Hospitals are doing what they can to minimize person-to-person transmission, and that may mean delivery looks different, too. Some hospitals are screening all medical staff, including with temperature checks, at the start of shifts.
Visitors are also being restricted. Recently, a hospital in New York enforced a no visitor policy, including partners, for patients about to give birth, citing coronavirus risk. This is definitely not what laboring women envision for their delivery, but in times of widespread communicable disease, it is reality.
If I have COVID-19, will I need a cesarean section?
No. Having COVID-19 is not a reason for a cesarean. There's no evidence that either method, vaginal birth or cesarean, is safer when it comes to COVID-19. Although data is still limited, other coronavirus infections have not been known to pass to the child from vaginal birth.
Both the American College of Obstetricians and Gynecologists and the Society of Maternal Fetal Medicine believe, in most cases, the timing of delivery should not be dictated by the mother's COVID-19 diagnosis. Women infected early in pregnancy who recover should see no change to their delivery schedule. For women infected later in pregnancy, it is reasonable to attempt to postpone the delivery, as long as no other medical reason arises, until the mother receives a negative test result.
How long will I be in the hospital after I give birth, and what if I have COVID-19?
Expect a faster discharge from the hospital. To limit the risk of inadvertent exposure and infection, the ACOG says discharge may be considered after 12 to 24 hours, rather than the usual 24 to 48 hours for women with uncomplicated vaginal births, and after two days for women with cesarean births, depending on their health status.
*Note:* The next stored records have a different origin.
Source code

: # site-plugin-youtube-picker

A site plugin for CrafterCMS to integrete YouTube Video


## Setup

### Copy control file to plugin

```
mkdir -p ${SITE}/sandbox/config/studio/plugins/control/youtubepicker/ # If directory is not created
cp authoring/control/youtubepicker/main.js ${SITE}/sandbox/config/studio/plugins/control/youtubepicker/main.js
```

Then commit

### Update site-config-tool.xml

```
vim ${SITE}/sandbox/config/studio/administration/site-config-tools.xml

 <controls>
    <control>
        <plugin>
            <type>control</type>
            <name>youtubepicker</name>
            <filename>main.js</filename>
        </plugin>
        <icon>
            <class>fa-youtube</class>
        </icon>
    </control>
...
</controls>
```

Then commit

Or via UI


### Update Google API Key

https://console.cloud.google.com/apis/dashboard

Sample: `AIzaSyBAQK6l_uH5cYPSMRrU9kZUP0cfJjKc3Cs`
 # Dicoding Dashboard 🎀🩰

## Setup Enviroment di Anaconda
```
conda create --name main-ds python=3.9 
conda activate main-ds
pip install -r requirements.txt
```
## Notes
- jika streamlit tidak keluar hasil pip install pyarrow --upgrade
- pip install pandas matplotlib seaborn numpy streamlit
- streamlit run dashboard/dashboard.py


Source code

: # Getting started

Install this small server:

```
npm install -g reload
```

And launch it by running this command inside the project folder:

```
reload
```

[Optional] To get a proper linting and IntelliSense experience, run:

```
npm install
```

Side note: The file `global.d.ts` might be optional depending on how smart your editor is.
For mothers with confirmed COVID-19, the Centers for Disease Control and Prevention advises that infants be isolated from them, which understandably is not ideal. That could mean drawing a curtain between the mother and newborn and keeping them at least six feet apart. The CDC suggests continuing that separation until 72 hours after the mother's fever is gone. If no other healthy adult is present in the room to care for the newborn, a mother who has confirmed or suspected COVID-19 should put on a facemask and practice hand hygiene before each feeding or other close contact with her newborn.
Is home birth safer than a hospital right now?
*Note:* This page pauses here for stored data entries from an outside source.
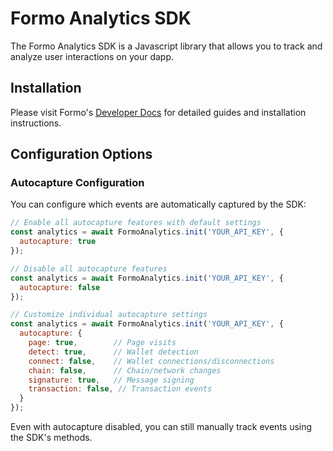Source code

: # Formo Analytics SDK

The Formo Analytics SDK is a Javascript library that allows you to track and analyze user interactions on your dapp.

## Installation

Please visit Formo's [Developer Docs](https://docs.formo.so) for detailed guides and installation instructions.

## Configuration Options

### Autocapture Configuration

You can configure which events are automatically captured by the SDK:

```js
// Enable all autocapture features with default settings
const analytics = await FormoAnalytics.init('YOUR_API_KEY', {
  autocapture: true
});

// Disable all autocapture features
const analytics = await FormoAnalytics.init('YOUR_API_KEY', {
  autocapture: false
});

// Customize individual autocapture settings
const analytics = await FormoAnalytics.init('YOUR_API_KEY', {
  autocapture: {
    page: true,        // Page visits
    detect: true,      // Wallet detection
    connect: false,    // Wallet connections/disconnections
    chain: false,      // Chain/network changes
    signature: true,   // Message signing
    transaction: false, // Transaction events
  }
});
```

Even with autocapture disabled, you can still manually track events using the SDK's methods.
If a woman chooses to have her baby in a hospital or birthing center, she will have a dedicated team of health care providers trained to protect her and her baby from COVID-19 and handle any unforeseen complications. There is some concern regarding person-to-person exposure with COVID-19 in a home birth setting due to fewer restrictions on visitors. Although the ACOG has not made a statement specifically on this risk, the United Kingdom's Royal College of Obstetricians and Gynaecologists has a statement advising against home birth for women who have been exposed to COVID-19.
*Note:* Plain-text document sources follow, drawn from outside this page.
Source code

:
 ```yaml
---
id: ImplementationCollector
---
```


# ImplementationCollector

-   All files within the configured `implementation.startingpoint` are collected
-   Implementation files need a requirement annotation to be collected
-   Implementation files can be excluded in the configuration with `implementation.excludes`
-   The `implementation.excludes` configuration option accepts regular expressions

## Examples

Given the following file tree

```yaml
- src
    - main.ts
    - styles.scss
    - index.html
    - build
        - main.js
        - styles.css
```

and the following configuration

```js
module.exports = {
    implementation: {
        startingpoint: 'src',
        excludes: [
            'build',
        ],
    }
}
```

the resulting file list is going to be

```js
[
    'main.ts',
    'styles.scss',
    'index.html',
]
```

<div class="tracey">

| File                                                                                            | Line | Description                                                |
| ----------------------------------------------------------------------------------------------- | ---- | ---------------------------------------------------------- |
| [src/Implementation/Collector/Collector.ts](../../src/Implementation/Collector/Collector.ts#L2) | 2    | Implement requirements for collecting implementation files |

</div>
Can I breastfeed my baby if I have COVID-19?
In limited cases reported to date, no evidence of virus has been found in the breast milk of women infected with COVID-19; however, precautions are still recommended. Breastfeeding is encouraged and is a potentially important source of antibody protection for the infant. The CDC recommends that during temporary separation, women who intend to breastfeed should be encouraged to pump their breast milk to establish and maintain milk supply. The mother should wash her hands before touching any pump or bottle parts. If possible, it is also recommended to have someone who is healthy feed the infant.
Having a child is a momentous occasion that should be celebrated, including during a pandemic. Do your part to keep yourself healthy. Wash your hands, maintain social distance and keep in close contact with your health care providers throughout the pregnancy. It may not be what you envisioned, but you will have quite a story to tell your children.
Hector Chapa is Clinical Assistant Professor, Director of Interprofessional Education, College of Medicine, Texas A&M University.